HOUSTON -- The Astros had a couple of items in their favor heading into their game Saturday. They had won nine of 13 meetings with the Angels this season, and they’ve been on a red-hot offensive tear that had produced double-digit runs scored twice in their last four games.
But while both trends didn’t sway the game into their favor on Saturday at Minute Maid Park, there was another quirky stat that did prove to be a factor: two of those four losses to the Angels were games started by Luis Garcia. And with the 4-2 loss, his mediocre, albeit uncharacteristic, record in games against this intradivision rival continued.
“It happens,” Garcia said. “I was trying to throw strikes. Sometimes, I couldn’t. It’s part of the game.”
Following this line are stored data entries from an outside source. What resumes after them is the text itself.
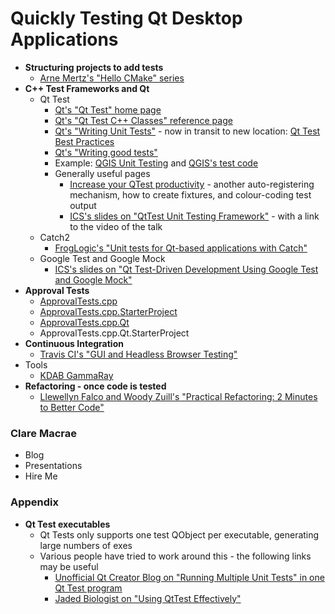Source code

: # Quickly Testing Qt Desktop Applications

* **Structuring projects to add tests**
    * [Arne Mertz's "Hello CMake" series](https://arne-mertz.de/2018/05/hello-cmake/)
* **C++ Test Frameworks and Qt**
    * Qt Test
        * [Qt's "Qt Test" home page](https://doc.qt.io/qt-5/qttest-index.html)
        * [Qt's "Qt Test C++ Classes" reference page](https://doc.qt.io/qt-5/qttest-module.html)
        * [Qt's "Writing Unit Tests"](https://wiki.qt.io/Writing_Unit_Tests) - now in transit to new location: [Qt Test Best Practices](https://doc-snapshots.qt.io/qt5-5.13/qttest-best-practices-qdoc.html)
        * [Qt's "Writing good tests"](https://wiki.qt.io/Writing_good_tests)
        * Example: [QGIS Unit Testing](https://docs.qgis.org/3.4/en/docs/developers_guide/unittesting.html) and [QGIS's test code](https://github.com/qgis/QGIS/tree/master/tests)
        * Generally useful pages
            * [Increase your QTest productivity](https://marcoarena.wordpress.com/tag/qtest-fixture/) - another auto-registering mechanism, how to create fixtures, and colour-coding test output
            * [ICS's slides on "QtTest Unit Testing Framework"](https://www.slideshare.net/ICSinc/qt-test-framework) - with a link to the video of the talk
    * Catch2
        * [FrogLogic's "Unit tests for Qt-based applications with Catch"](https://www.froglogic.com/blog/tip-of-the-week/unit-tests-for-qt-based-applications-with-catch/)
    * Google Test and Google Mock
        * [ICS's slides on "Qt Test-Driven Development Using Google Test and Google Mock"](https://www.slideshare.net/ICSinc/webinar-qt-testdriven-development-using-google-test-and-google-mock)
* **Approval Tests**
    * [ApprovalTests.cpp](https://github.com/approvals/ApprovalTests.cpp)
    * [ApprovalTests.cpp.StarterProject](https://github.com/approvals/ApprovalTests.cpp.StarterProject)
    * [ApprovalTests.cpp.Qt](https://github.com/approvals/ApprovalTests.cpp.Qt)
    * ApprovalTests.cpp.Qt.StarterProject
* **Continuous Integration**
    * [Travis CI's "GUI and Headless Browser Testing"](https://docs.travis-ci.com/user/gui-and-headless-browsers/)
* Tools
    * [KDAB GammaRay](https://www.kdab.com/development-resources/qt-tools/gammaray/)
* **Refactoring - once code is tested**
    * [Llewellyn Falco and Woody Zuill's "Practical Refactoring: 2 Minutes to Better Code"](https://youtu.be/aWiwDdx_rdo)

### Clare Macrae

* Blog
* Presentations
* Hire Me

### Appendix

* **Qt Test executables**
    * Qt Tests only supports one test QObject per executable, generating large numbers of exes
    * Various people have tried to work around this - the following links may be useful
        * [Unofficial Qt Creator Blog on "Running Multiple Unit Tests" in one Qt Test program](http://qtcreator.blogspot.com/2009/10/running-multiple-unit-tests.html)
        * [Jaded Biologist on "Using QtTest Effectively"](https://alexhuszagh.github.io/2016/using-qttest-effectively/)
Garcia, an AL Rookie of the Year candidate, struggled to get ahead of Angels hitters from the get-go. His four-seamer was hit especially hard in the first inning, which allowed three of the first four Angels hitters to record hits. Garcia threw a curveball and a changeup to Luis Rengifo to fall behind in the count, 2-0, and Rengifo connected on the next pitch -- a 93 mph four-seamer -- grounding out for an RBI.
The same sequence arose in the third inning. Garcia fell behind Rengifo again, 2-0, on two changeups, and Rengifo connected on the third pitch -- a 91 mph four-seamer -- that carried 371 feet to right field for a two-run homer.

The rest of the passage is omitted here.